4Les contributeurs ont centré leurs travaux sur les poèmes de Guy Goffette, du recueil Solo d’ombres (1983) à Petits riens pour jours absolus (2016), en n’hésitant toutefois pas à recourir et aborder d’autres œuvres, les plus fréquemment convoquées étant Elle, par bonheur, et toujours nue (1998) et Auden ou l’œil de la baleine (2005). Ainsi, l’ensemble des études propose une « traversée », non chronologique, de l’œuvre poétique goffettienne – à laquelle s’ajoute Elle, par bonheur, et toujours nue évoqué brièvement par Serge Bourjea (p. 48-51) et Marie Joqueviel-Bourjea (p. 59-61) –, l’éclairant de lumières tout à fait neuves. En effet, alors que la journée d’étude dédiée au poète belge « entend[ait] montrer la diversité de son inspiration, avec des interventions sur son rapport aux Ardennes, à l’élégie, à la nostalgie de Jacques Borel, au quotidien et à l’intimité, aux livres illustrés, à la musique, à la traduction » (voir affiche du programme), du volume papier ne ressort pas cet objectif, ce dernier n’était d’ailleurs pas rappelé dans l’avant-propos (p. 5-7), mais il apparaît que ce sont les éléments cités qui ont guidé, servi de supports ou d’outils à l’étude des textes. Autrement dit, les contributeurs ont relu des poèmes ou des recueils au prisme d’autres œuvres entretenant de fort liens avec ceux-ci – la postface d’Éloge pour une cuisine de province, les tableaux qui côtoient certains poèmes, le blues qui passionne le poète… C’est dans ces approches neuves vis-à-vis de l’œuvre de Guy Goffette que réside tout l’intérêt du volume qui, finalement, ne s’inscrit pas dans la « continuité des approches » (p. 6) dont parle Christine Dupouy et qui prenaient jusqu’alors les textes pour eux-mêmes.

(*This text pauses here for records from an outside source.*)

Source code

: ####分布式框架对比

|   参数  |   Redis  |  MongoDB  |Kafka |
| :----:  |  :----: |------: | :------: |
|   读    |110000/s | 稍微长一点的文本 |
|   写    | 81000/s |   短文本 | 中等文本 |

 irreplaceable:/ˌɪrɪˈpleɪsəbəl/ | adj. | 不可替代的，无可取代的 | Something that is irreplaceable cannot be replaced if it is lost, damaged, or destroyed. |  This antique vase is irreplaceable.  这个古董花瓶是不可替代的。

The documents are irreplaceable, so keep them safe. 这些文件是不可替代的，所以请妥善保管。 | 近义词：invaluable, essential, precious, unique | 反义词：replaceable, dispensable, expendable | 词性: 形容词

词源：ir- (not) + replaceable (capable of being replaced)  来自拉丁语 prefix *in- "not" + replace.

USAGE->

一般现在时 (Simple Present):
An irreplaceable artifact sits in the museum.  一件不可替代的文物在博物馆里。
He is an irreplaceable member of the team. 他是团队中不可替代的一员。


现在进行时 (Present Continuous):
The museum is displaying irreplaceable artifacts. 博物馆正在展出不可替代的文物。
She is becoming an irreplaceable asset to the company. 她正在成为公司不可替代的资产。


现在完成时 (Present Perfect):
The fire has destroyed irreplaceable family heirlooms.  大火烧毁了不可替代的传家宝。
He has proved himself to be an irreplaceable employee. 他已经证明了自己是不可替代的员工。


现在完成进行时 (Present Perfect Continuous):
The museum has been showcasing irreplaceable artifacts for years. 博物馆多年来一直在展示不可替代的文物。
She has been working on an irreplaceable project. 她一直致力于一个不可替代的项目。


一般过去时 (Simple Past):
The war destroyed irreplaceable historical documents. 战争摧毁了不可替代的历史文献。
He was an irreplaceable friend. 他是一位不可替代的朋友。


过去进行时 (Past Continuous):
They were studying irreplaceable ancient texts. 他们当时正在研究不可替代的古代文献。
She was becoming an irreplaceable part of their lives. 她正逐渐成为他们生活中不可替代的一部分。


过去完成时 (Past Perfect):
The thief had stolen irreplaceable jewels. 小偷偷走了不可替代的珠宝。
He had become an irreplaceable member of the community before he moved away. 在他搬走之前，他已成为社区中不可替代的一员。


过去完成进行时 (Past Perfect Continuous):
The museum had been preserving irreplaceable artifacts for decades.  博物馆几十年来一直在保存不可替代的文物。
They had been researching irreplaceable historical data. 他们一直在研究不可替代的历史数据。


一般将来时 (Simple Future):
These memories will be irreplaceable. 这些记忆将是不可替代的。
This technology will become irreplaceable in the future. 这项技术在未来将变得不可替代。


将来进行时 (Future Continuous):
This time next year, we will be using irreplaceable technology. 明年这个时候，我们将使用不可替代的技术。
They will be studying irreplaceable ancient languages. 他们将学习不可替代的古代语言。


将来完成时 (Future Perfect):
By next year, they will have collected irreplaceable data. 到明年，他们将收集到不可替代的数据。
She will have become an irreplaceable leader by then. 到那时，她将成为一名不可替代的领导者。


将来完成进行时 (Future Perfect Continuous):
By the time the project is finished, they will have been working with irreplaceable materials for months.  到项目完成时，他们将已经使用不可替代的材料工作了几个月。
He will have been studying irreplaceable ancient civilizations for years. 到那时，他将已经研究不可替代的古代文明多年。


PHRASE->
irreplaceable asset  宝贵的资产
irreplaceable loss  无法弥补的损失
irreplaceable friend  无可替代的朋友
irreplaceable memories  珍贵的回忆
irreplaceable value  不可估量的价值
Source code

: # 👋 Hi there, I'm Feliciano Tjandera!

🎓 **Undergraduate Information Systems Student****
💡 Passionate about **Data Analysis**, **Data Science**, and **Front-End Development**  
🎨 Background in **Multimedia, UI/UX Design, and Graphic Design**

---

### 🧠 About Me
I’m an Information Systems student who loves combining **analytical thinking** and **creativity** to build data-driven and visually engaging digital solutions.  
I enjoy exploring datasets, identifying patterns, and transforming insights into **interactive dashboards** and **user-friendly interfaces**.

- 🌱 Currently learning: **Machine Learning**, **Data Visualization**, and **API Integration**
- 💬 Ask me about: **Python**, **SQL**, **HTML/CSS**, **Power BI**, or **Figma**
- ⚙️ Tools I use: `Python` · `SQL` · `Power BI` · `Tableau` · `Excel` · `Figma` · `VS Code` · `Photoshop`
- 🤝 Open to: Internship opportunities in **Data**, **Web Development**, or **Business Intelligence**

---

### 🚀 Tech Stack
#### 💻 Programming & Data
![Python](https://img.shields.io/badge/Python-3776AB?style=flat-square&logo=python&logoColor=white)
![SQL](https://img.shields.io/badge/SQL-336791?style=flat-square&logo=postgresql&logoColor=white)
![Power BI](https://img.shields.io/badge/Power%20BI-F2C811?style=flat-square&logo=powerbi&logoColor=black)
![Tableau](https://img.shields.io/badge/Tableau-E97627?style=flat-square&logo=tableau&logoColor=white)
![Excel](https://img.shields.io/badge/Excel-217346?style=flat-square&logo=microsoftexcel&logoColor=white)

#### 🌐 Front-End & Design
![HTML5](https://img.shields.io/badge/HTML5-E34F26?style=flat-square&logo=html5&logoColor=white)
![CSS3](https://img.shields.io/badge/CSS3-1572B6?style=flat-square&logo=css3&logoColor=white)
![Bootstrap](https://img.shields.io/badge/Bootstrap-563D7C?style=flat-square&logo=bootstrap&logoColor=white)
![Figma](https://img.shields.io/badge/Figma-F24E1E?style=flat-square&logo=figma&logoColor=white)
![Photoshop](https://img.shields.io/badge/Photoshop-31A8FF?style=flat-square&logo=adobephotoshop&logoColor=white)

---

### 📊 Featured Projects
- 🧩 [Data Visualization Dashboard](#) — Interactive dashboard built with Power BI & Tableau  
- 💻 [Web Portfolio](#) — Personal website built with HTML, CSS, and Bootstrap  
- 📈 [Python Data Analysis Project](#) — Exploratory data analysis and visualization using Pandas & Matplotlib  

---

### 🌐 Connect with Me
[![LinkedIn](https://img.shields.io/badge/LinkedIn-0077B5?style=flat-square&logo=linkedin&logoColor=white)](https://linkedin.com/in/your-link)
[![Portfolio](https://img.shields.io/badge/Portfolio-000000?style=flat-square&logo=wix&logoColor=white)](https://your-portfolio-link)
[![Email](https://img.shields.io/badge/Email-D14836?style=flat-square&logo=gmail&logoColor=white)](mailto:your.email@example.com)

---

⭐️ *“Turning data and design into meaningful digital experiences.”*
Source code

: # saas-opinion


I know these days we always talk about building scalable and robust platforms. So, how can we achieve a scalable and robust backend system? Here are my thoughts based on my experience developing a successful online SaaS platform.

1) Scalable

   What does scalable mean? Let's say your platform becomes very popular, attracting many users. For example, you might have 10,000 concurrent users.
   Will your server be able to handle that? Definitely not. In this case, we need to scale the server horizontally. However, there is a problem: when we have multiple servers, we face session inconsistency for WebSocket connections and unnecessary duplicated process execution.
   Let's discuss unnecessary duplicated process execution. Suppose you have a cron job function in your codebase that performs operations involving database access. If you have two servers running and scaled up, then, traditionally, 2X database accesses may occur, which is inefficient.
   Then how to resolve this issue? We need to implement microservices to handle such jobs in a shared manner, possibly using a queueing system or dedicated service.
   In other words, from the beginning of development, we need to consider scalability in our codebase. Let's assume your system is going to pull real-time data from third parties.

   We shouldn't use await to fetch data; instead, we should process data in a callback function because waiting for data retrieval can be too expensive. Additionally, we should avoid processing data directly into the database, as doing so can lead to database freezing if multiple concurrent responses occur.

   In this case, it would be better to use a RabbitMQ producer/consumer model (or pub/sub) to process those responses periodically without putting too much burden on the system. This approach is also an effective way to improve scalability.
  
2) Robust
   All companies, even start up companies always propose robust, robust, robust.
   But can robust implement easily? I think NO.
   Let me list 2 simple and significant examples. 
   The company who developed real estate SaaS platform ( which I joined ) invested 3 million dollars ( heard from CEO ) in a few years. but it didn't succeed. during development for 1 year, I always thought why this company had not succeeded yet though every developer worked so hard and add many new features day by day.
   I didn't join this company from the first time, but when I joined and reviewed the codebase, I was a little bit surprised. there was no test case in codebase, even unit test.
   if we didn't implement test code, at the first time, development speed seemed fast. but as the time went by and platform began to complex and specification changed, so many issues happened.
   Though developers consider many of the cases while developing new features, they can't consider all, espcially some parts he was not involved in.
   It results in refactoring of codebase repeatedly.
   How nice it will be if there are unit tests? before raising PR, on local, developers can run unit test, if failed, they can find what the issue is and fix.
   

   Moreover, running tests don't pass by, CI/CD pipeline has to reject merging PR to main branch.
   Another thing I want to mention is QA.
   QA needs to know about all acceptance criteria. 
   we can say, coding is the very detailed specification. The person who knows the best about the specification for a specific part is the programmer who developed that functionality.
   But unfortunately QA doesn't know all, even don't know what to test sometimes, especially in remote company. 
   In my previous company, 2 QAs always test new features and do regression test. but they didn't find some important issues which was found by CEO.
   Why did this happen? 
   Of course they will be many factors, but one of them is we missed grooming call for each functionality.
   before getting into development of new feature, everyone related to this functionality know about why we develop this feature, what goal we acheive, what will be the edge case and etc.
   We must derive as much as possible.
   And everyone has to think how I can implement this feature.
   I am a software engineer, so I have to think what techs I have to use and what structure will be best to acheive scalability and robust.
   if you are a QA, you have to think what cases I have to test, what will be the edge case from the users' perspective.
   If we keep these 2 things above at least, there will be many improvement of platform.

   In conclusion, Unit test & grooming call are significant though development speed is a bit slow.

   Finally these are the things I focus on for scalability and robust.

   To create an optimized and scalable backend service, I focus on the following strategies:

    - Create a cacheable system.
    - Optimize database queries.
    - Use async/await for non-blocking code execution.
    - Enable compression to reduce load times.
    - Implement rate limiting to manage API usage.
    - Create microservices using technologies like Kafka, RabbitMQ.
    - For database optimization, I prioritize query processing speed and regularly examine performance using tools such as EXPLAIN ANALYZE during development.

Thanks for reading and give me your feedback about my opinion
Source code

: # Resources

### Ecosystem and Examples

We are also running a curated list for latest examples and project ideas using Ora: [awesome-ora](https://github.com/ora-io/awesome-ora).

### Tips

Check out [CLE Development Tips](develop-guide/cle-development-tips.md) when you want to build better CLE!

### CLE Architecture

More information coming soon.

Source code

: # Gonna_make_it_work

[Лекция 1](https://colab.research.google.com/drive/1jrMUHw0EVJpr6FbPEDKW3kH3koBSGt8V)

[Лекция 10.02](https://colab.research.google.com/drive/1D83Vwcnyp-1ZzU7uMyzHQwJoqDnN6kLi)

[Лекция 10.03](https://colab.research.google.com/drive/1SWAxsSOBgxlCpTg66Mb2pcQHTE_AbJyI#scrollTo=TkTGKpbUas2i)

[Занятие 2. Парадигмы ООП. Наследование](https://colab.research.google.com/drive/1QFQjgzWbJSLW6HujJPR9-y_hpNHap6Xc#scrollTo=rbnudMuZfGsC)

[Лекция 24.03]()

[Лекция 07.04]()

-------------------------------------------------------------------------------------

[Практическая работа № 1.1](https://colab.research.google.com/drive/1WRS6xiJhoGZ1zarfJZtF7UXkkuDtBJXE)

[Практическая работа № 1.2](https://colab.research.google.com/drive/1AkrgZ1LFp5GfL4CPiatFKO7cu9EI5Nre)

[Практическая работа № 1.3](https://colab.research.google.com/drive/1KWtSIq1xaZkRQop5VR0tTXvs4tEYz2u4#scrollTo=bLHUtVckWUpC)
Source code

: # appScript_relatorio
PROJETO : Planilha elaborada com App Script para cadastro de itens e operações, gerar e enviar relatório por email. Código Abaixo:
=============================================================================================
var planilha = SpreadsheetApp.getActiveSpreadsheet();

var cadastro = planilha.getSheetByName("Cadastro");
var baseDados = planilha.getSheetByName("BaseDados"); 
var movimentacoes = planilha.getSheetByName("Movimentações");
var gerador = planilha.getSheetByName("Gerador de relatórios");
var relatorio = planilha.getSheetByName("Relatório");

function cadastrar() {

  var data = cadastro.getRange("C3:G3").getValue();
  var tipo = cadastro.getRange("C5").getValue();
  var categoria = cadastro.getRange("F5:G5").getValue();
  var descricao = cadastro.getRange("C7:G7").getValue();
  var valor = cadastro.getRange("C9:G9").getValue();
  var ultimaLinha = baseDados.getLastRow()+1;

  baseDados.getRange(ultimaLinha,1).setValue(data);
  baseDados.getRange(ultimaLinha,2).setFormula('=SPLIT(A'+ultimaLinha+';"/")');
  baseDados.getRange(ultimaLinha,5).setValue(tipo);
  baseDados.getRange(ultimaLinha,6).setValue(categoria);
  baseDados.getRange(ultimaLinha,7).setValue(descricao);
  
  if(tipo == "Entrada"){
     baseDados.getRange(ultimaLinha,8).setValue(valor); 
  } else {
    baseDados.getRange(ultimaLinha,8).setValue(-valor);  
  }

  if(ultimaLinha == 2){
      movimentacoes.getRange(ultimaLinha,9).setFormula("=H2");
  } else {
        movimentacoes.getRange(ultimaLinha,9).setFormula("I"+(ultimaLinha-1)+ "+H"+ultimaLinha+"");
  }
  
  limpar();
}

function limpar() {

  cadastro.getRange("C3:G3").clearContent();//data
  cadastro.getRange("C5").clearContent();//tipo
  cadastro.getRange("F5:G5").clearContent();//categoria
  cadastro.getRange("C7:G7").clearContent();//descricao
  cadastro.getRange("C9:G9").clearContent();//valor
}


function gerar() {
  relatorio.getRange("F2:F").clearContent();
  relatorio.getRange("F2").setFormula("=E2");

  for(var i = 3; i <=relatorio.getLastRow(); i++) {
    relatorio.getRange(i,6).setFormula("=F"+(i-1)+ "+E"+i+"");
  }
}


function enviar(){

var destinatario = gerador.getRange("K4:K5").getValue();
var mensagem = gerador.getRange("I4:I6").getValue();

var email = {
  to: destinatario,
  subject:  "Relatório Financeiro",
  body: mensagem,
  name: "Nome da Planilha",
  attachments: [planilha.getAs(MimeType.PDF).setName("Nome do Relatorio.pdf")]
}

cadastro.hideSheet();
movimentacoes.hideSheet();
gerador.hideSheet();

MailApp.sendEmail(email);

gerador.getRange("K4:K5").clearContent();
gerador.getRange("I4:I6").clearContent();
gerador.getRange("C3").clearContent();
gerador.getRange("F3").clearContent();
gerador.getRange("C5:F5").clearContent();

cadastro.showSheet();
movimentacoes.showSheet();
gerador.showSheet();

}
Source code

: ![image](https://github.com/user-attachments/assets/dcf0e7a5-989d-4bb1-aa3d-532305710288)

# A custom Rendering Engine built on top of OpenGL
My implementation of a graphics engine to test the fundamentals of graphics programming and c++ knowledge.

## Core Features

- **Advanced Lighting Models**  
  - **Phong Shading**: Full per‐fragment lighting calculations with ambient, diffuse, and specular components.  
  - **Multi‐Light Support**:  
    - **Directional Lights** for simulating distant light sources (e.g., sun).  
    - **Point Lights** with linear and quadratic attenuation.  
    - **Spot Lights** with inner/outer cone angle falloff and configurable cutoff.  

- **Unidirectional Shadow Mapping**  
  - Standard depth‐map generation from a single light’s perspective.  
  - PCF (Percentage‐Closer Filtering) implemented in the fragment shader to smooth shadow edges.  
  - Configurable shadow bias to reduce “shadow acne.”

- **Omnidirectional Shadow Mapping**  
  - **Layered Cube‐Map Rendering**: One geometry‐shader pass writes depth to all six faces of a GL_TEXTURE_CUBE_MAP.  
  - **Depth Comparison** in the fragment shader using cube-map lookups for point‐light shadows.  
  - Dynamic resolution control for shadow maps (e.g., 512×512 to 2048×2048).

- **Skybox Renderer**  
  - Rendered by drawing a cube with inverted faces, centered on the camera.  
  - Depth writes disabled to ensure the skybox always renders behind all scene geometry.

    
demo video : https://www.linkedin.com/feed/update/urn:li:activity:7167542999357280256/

La postface de Jacques Borel (1988)
5Dans la contribution de l’initiatrice de la journée d’étude et auteure de l’avant-propos, Christine Dupouy, « Goffette vu par Borel » (p. 9-24), c’est la postface de ce dernier au recueil Éloge pour une cuisine de province, « en tant que texte – œuvre d’un écrivain à part entière » (p. 9) – devenue préface dans la réédition du recueil chez Gallimard (2000) – qui sert d’outil d’approche au « maître-livre qu’est la Cuisine » (p. 23). Christine Dupouy part des commentaires, des formules employées par Jacques Borel, ainsi que du panthéon poétique goffettien que reconstitue l’écrivain-critique, pour éclairer la poétique du poète gaumais. Ainsi, les rapprochements qu’effectue Jacques Borel entre ce dernier et d’autres poètes tels, entre autres, Paul de Roux, Jean Follain, Jacques Réda, André Dhôtel ou encore Paul Claudel, « qui font partie des “dilectures” de la Cuisine » (p. 11), mettent en exergue les éléments au fondement de sa poétique dans le recueil étudié, ce que confirme l’analyse du même ouvrage réalisée par Béatrice Bonhomme (p. 25-37) : simplicité, renouvellement du lyrisme, de l’élégie et de la nostalgie, fondement anecdotique du poème, motifs et thématiques, dimension métapoétique de la cuisine, extensions mystique et mythique du quotidien… Christine Dupouy remet donc en avant cette postface, trop souvent ignorée de la critique, qui se révèle être en réalité un texte fondamental pour aborder la poésie goffettienne.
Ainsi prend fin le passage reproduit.